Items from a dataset
--------------------

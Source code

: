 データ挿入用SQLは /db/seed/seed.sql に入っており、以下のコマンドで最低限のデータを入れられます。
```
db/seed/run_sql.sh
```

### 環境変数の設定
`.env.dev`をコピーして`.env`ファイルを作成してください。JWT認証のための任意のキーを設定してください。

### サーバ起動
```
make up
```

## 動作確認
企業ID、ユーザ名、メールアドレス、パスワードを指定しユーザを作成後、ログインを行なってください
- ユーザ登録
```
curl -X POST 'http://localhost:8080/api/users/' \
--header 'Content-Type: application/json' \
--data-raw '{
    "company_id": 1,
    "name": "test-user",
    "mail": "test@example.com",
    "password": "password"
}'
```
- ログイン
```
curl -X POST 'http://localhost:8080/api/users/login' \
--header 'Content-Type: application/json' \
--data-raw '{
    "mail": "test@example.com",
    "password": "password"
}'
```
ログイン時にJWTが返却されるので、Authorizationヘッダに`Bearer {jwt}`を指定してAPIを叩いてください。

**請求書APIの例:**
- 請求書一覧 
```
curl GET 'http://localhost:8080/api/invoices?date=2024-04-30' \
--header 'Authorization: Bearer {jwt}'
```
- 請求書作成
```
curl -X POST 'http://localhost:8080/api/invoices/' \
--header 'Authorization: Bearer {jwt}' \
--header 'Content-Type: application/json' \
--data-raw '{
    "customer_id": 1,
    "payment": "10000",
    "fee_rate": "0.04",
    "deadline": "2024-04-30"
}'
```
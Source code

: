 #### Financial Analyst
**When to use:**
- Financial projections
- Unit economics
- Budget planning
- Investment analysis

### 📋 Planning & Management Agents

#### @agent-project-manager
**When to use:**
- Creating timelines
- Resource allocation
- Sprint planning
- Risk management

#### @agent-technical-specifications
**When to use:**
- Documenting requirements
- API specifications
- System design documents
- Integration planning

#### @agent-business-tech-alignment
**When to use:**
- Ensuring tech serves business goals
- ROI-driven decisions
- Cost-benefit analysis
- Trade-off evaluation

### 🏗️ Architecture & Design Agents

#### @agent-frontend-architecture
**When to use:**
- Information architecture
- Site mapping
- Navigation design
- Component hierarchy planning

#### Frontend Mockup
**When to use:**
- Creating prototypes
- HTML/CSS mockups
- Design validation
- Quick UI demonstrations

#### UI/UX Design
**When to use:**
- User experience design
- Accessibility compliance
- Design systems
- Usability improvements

--------------------

Work required — Nothing but a number should be given: the count of lines above that include the string "http".

Solution for this task — 4